Look through the entries below. Say how many lines include "carpeta", with nothing added.

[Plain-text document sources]
[Start of Attachment]
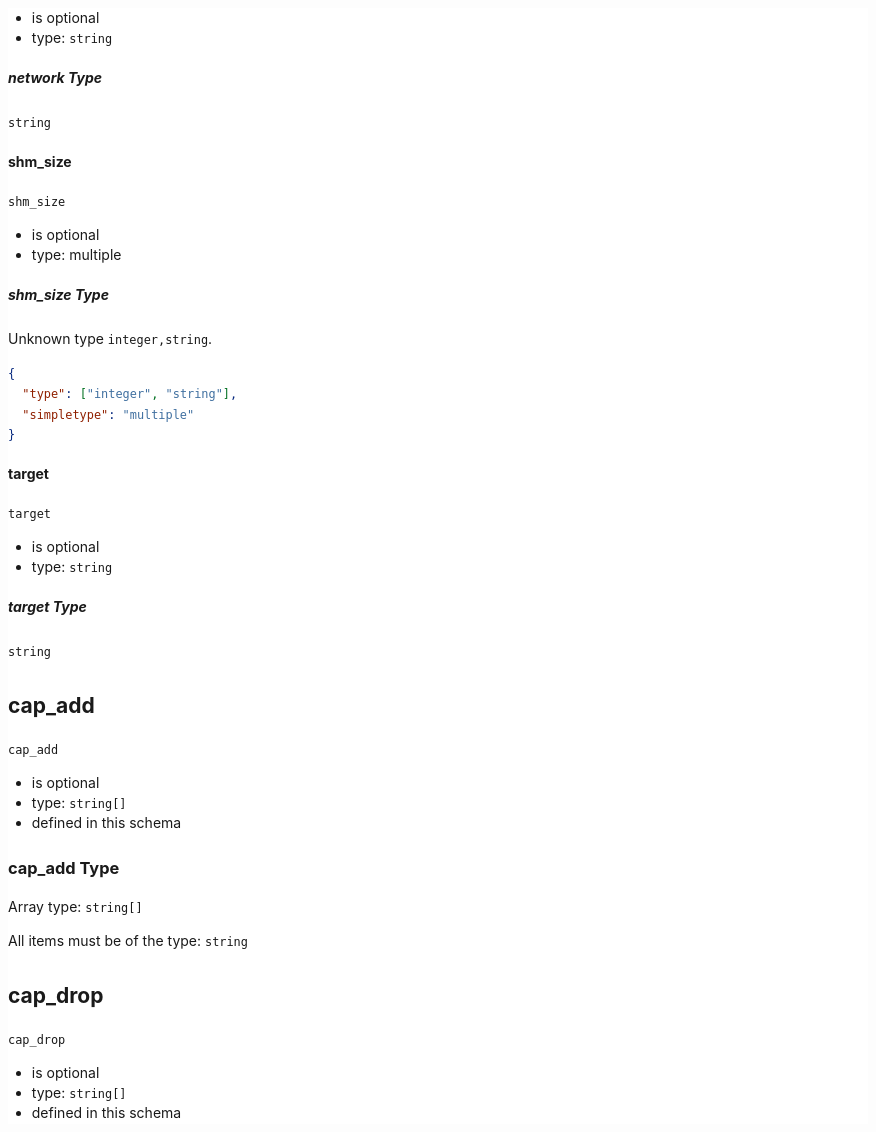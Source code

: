 - is optional
- type: `string`

##### network Type

`string`

#### shm_size

`shm_size`

- is optional
- type: multiple

##### shm_size Type

Unknown type `integer,string`.

```json
{
  "type": ["integer", "string"],
  "simpletype": "multiple"
}
```

#### target

`target`

- is optional
- type: `string`

##### target Type

`string`

## cap_add

`cap_add`

- is optional
- type: `string[]`
- defined in this schema

### cap_add Type

Array type: `string[]`

All items must be of the type: `string`

## cap_drop

`cap_drop`

- is optional
- type: `string[]`
- defined in this schema
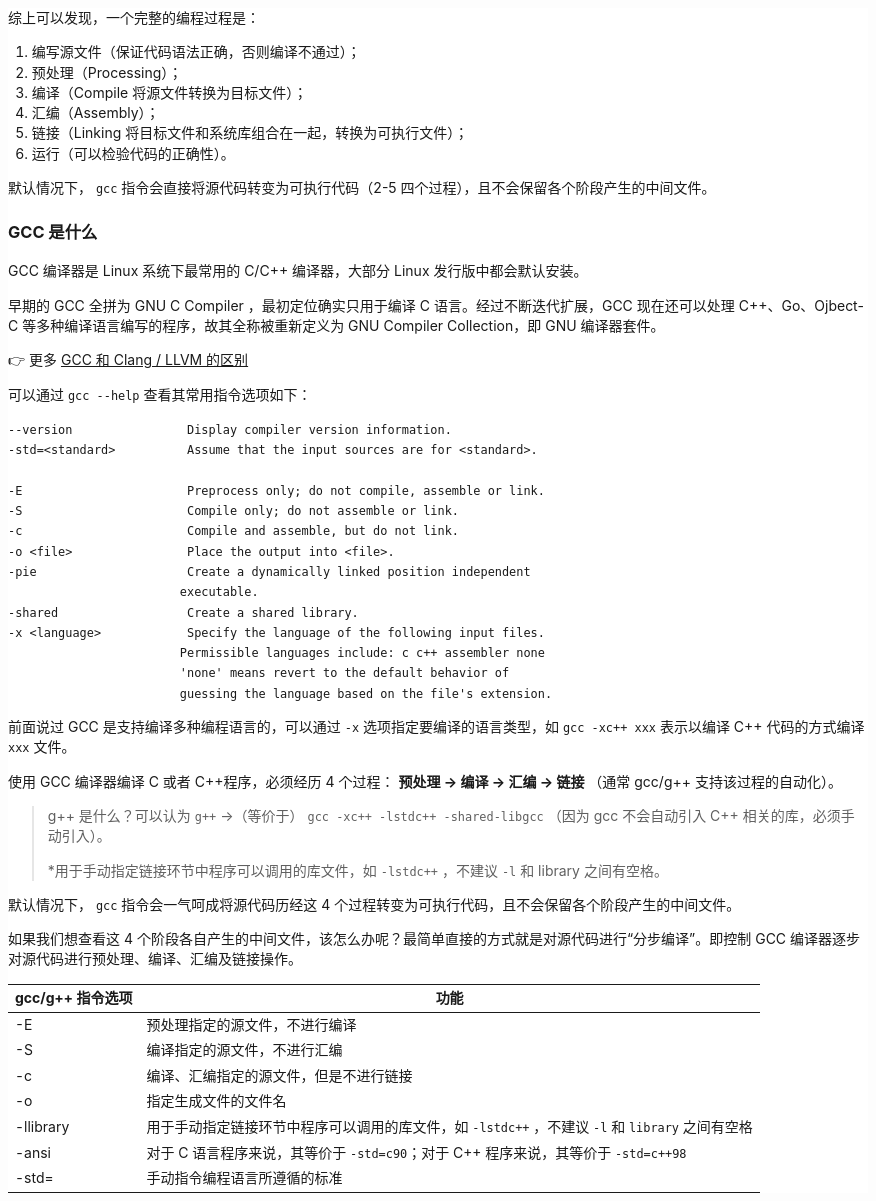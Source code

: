 综上可以发现，一个完整的编程过程是：

1. 编写源文件（保证代码语法正确，否则编译不通过）；
2. 预处理（Processing）；
3. 编译（Compile 将源文件转换为目标文件）；
4. 汇编（Assembly）；
5. 链接（Linking 将目标文件和系统库组合在一起，转换为可执行文件）；
6. 运行（可以检验代码的正确性）。

默认情况下， `gcc` 指令会直接将源代码转变为可执行代码（2-5 四个过程），且不会保留各个阶段产生的中间文件。

### GCC 是什么

GCC 编译器是 Linux 系统下最常用的 C/C++ 编译器，大部分 Linux 发行版中都会默认安装。

早期的 GCC 全拼为 GNU C Compiler ，最初定位确实只用于编译 C 语言。经过不断迭代扩展，GCC 现在还可以处理 C++、Go、Ojbect-C 等多种编译语言编写的程序，故其全称被重新定义为 GNU Compiler Collection，即 GNU 编译器套件。

👉 更多 [GCC 和 Clang / LLVM 的区别](https://zhuanlan.zhihu.com/p/424081696)

可以通过 `gcc --help` 查看其常用指令选项如下：

```
--version                Display compiler version information.
-std=<standard>          Assume that the input sources are for <standard>.

-E                       Preprocess only; do not compile, assemble or link.
-S                       Compile only; do not assemble or link.
-c                       Compile and assemble, but do not link.
-o <file>                Place the output into <file>.
-pie                     Create a dynamically linked position independent
						executable.
-shared                  Create a shared library.
-x <language>            Specify the language of the following input files.
						Permissible languages include: c c++ assembler none
						'none' means revert to the default behavior of
						guessing the language based on the file's extension.
```

前面说过 GCC 是支持编译多种编程语言的，可以通过 `-x` 选项指定要编译的语言类型，如 `gcc -xc++ xxx` 表示以编译 C++ 代码的方式编译 `xxx` 文件。

使用 GCC 编译器编译 C 或者 C++程序，必须经历 4 个过程： **预处理 → 编译 → 汇编 → 链接** （通常 gcc/g++ 支持该过程的自动化）。

> g++ 是什么？可以认为 `g++` →（等价于） `gcc -xc++ -lstdc++ -shared-libgcc` （因为 gcc 不会自动引入 C++ 相关的库，必须手动引入）。
>
> *用于手动指定链接环节中程序可以调用的库文件，如 `-lstdc++` ，不建议 `-l` 和 library 之间有空格。

默认情况下， `gcc` 指令会一气呵成将源代码历经这 4 个过程转变为可执行代码，且不会保留各个阶段产生的中间文件。

如果我们想查看这 4 个阶段各自产生的中间文件，该怎么办呢？最简单直接的方式就是对源代码进行“分步编译”。即控制 GCC 编译器逐步对源代码进行预处理、编译、汇编及链接操作。

| gcc/g++ 指令选项 | 功能                                                                                            |
| ---------------- | ----------------------------------------------------------------------------------------------- |
| -E               | 预处理指定的源文件，不进行编译                                                                  |
| -S               | 编译指定的源文件，不进行汇编                                                                    |
| -c               | 编译、汇编指定的源文件，但是不进行链接                                                          |
| -o               | 指定生成文件的文件名                                                                            |
| -llibrary        | 用于手动指定链接环节中程序可以调用的库文件，如 `-lstdc++` ，不建议 `-l` 和 `library` 之间有空格 |
| -ansi            | 对于 C 语言程序来说，其等价于 `-std=c90`；对于 C++ 程序来说，其等价于 `-std=c++98`              |
| -std=            | 手动指令编程语言所遵循的标准                                                                    |
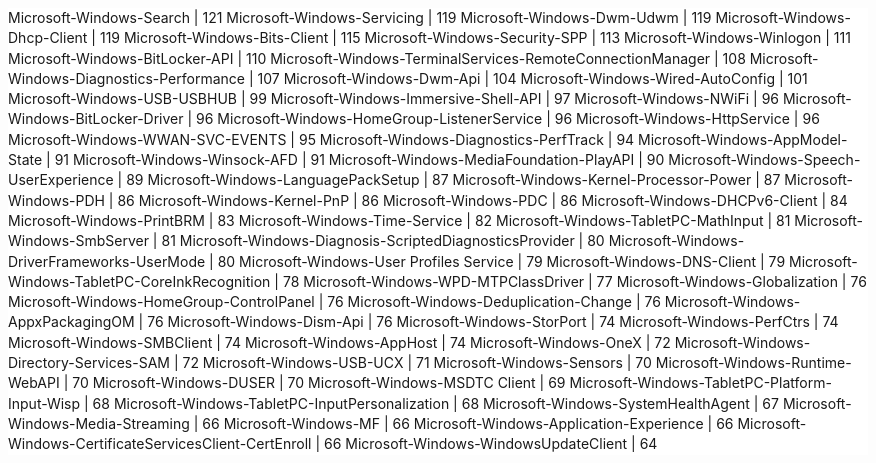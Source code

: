 Microsoft-Windows-Search                                                 |  121
Microsoft-Windows-Servicing                                              |  119
Microsoft-Windows-Dwm-Udwm                                               |  119
Microsoft-Windows-Dhcp-Client                                            |  119
Microsoft-Windows-Bits-Client                                            |  115
Microsoft-Windows-Security-SPP                                           |  113
Microsoft-Windows-Winlogon                                               |  111
Microsoft-Windows-BitLocker-API                                          |  110
Microsoft-Windows-TerminalServices-RemoteConnectionManager               |  108
Microsoft-Windows-Diagnostics-Performance                                |  107
Microsoft-Windows-Dwm-Api                                                |  104
Microsoft-Windows-Wired-AutoConfig                                       |  101
Microsoft-Windows-USB-USBHUB                                             |  99
Microsoft-Windows-Immersive-Shell-API                                    |  97
Microsoft-Windows-NWiFi                                                  |  96
Microsoft-Windows-BitLocker-Driver                                       |  96
Microsoft-Windows-HomeGroup-ListenerService                              |  96
Microsoft-Windows-HttpService                                            |  96
Microsoft-Windows-WWAN-SVC-EVENTS                                        |  95
Microsoft-Windows-Diagnostics-PerfTrack                                  |  94
Microsoft-Windows-AppModel-State                                         |  91
Microsoft-Windows-Winsock-AFD                                            |  91
Microsoft-Windows-MediaFoundation-PlayAPI                                |  90
Microsoft-Windows-Speech-UserExperience                                  |  89
Microsoft-Windows-LanguagePackSetup                                      |  87
Microsoft-Windows-Kernel-Processor-Power                                 |  87
Microsoft-Windows-PDH                                                    |  86
Microsoft-Windows-Kernel-PnP                                             |  86
Microsoft-Windows-PDC                                                    |  86
Microsoft-Windows-DHCPv6-Client                                          |  84
Microsoft-Windows-PrintBRM                                               |  83
Microsoft-Windows-Time-Service                                           |  82
Microsoft-Windows-TabletPC-MathInput                                     |  81
Microsoft-Windows-SmbServer                                              |  81
Microsoft-Windows-Diagnosis-ScriptedDiagnosticsProvider                  |  80
Microsoft-Windows-DriverFrameworks-UserMode                              |  80
Microsoft-Windows-User Profiles Service                                  |  79
Microsoft-Windows-DNS-Client                                             |  79
Microsoft-Windows-TabletPC-CoreInkRecognition                            |  78
Microsoft-Windows-WPD-MTPClassDriver                                     |  77
Microsoft-Windows-Globalization                                          |  76
Microsoft-Windows-HomeGroup-ControlPanel                                 |  76
Microsoft-Windows-Deduplication-Change                                   |  76
Microsoft-Windows-AppxPackagingOM                                        |  76
Microsoft-Windows-Dism-Api                                               |  76
Microsoft-Windows-StorPort                                               |  74
Microsoft-Windows-PerfCtrs                                               |  74
Microsoft-Windows-SMBClient                                              |  74
Microsoft-Windows-AppHost                                                |  74
Microsoft-Windows-OneX                                                   |  72
Microsoft-Windows-Directory-Services-SAM                                 |  72
Microsoft-Windows-USB-UCX                                                |  71
Microsoft-Windows-Sensors                                                |  70
Microsoft-Windows-Runtime-WebAPI                                         |  70
Microsoft-Windows-DUSER                                                  |  70
Microsoft-Windows-MSDTC Client                                           |  69
Microsoft-Windows-TabletPC-Platform-Input-Wisp                           |  68
Microsoft-Windows-TabletPC-InputPersonalization                          |  68
Microsoft-Windows-SystemHealthAgent                                      |  67
Microsoft-Windows-Media-Streaming                                        |  66
Microsoft-Windows-MF                                                     |  66
Microsoft-Windows-Application-Experience                                 |  66
Microsoft-Windows-CertificateServicesClient-CertEnroll                   |  66
Microsoft-Windows-WindowsUpdateClient                                    |  64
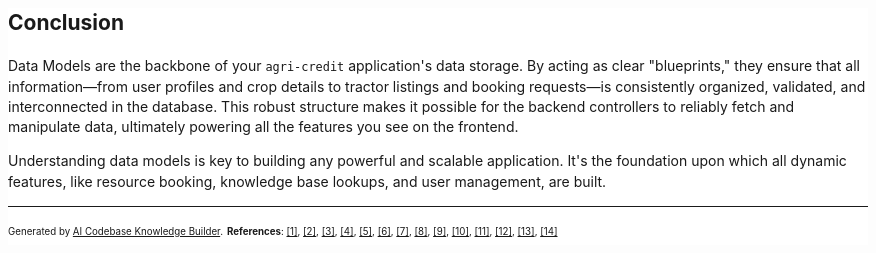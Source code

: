 ## Conclusion

Data Models are the backbone of your `agri-credit` application's data storage. By acting as clear "blueprints," they ensure that all information—from user profiles and crop details to tractor listings and booking requests—is consistently organized, validated, and interconnected in the database. This robust structure makes it possible for the backend controllers to reliably fetch and manipulate data, ultimately powering all the features you see on the frontend.

Understanding data models is key to building any powerful and scalable application. It's the foundation upon which all dynamic features, like resource booking, knowledge base lookups, and user management, are built.

---

<sub><sup>Generated by [AI Codebase Knowledge Builder](https://github.com/The-Pocket/Tutorial-Codebase-Knowledge).</sup></sub> <sub><sup>**References**: [[1]](https://github.com/Manoj10211021/agri-credit/blob/9d43941dd9dfa32fef910d092ca049039ee713eb/api/models/bookings.model.js), [[2]](https://github.com/Manoj10211021/agri-credit/blob/9d43941dd9dfa32fef910d092ca049039ee713eb/api/models/cropFertilizers.model.js), [[3]](https://github.com/Manoj10211021/agri-credit/blob/9d43941dd9dfa32fef910d092ca049039ee713eb/api/models/crops.model.js), [[4]](https://github.com/Manoj10211021/agri-credit/blob/9d43941dd9dfa32fef910d092ca049039ee713eb/api/models/diseases.model.js), [[5]](https://github.com/Manoj10211021/agri-credit/blob/9d43941dd9dfa32fef910d092ca049039ee713eb/api/models/diseasesPesticides.model.js), [[6]](https://github.com/Manoj10211021/agri-credit/blob/9d43941dd9dfa32fef910d092ca049039ee713eb/api/models/fertilizers.model.js), [[7]](https://github.com/Manoj10211021/agri-credit/blob/9d43941dd9dfa32fef910d092ca049039ee713eb/api/models/notification.model.js), [[8]](https://github.com/Manoj10211021/agri-credit/blob/9d43941dd9dfa32fef910d092ca049039ee713eb/api/models/nursery.model.js), [[9]](https://github.com/Manoj10211021/agri-credit/blob/9d43941dd9dfa32fef910d092ca049039ee713eb/api/models/nurseryCrop.model.js), [[10]](https://github.com/Manoj10211021/agri-credit/blob/9d43941dd9dfa32fef910d092ca049039ee713eb/api/models/organicManure.model.js), [[11]](https://github.com/Manoj10211021/agri-credit/blob/9d43941dd9dfa32fef910d092ca049039ee713eb/api/models/pesticides.model.js), [[12]](https://github.com/Manoj10211021/agri-credit/blob/9d43941dd9dfa32fef910d092ca049039ee713eb/api/models/soil.model.js), [[13]](https://github.com/Manoj10211021/agri-credit/blob/9d43941dd9dfa32fef910d092ca049039ee713eb/api/models/tractor.model.js), [[14]](https://github.com/Manoj10211021/agri-credit/blob/9d43941dd9dfa32fef910d092ca049039ee713eb/api/models/user.model.js)</sup></sub>
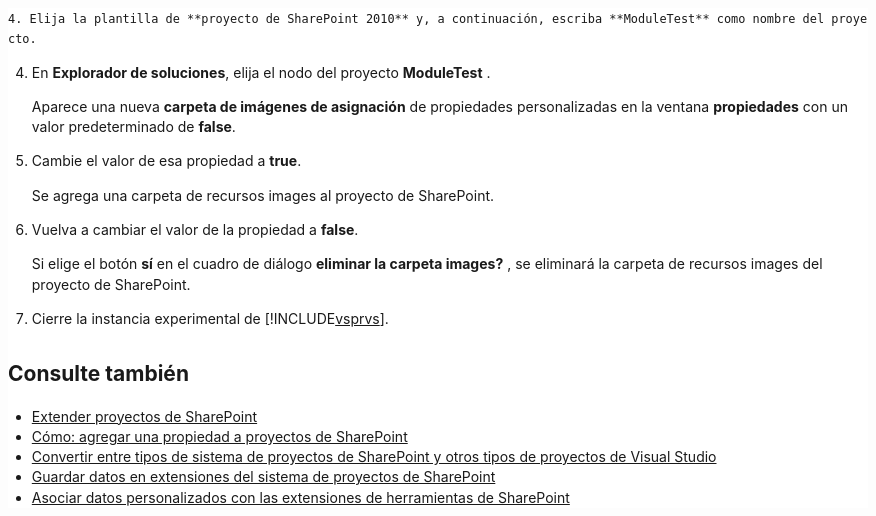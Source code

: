     4. Elija la plantilla de **proyecto de SharePoint 2010** y, a continuación, escriba **ModuleTest** como nombre del proyecto.

4. En **Explorador de soluciones**, elija el nodo del proyecto **ModuleTest** .

     Aparece una nueva **carpeta de imágenes de asignación** de propiedades personalizadas en la ventana **propiedades** con un valor predeterminado de **false**.

5. Cambie el valor de esa propiedad a **true**.

     Se agrega una carpeta de recursos images al proyecto de SharePoint.

6. Vuelva a cambiar el valor de la propiedad a **false**.

     Si elige el botón **sí** en el cuadro de diálogo **eliminar la carpeta images?** , se eliminará la carpeta de recursos images del proyecto de SharePoint.

7. Cierre la instancia experimental de [!INCLUDE[vsprvs](../sharepoint/includes/vsprvs-md.md)].

## <a name="see-also"></a>Consulte también
- [Extender proyectos de SharePoint](../sharepoint/extending-sharepoint-projects.md)
- [Cómo: agregar una propiedad a proyectos de SharePoint](../sharepoint/how-to-add-a-property-to-sharepoint-projects.md)
- [Convertir entre tipos de sistema de proyectos de SharePoint y otros tipos de proyectos de Visual Studio](../sharepoint/converting-between-sharepoint-project-system-types-and-other-visual-studio-project-types.md)
- [Guardar datos en extensiones del sistema de proyectos de SharePoint](../sharepoint/saving-data-in-extensions-of-the-sharepoint-project-system.md)
- [Asociar datos personalizados con las extensiones de herramientas de SharePoint](../sharepoint/associating-custom-data-with-sharepoint-tools-extensions.md)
[End of Attachment]
▸ **Answer to the exercise**:
3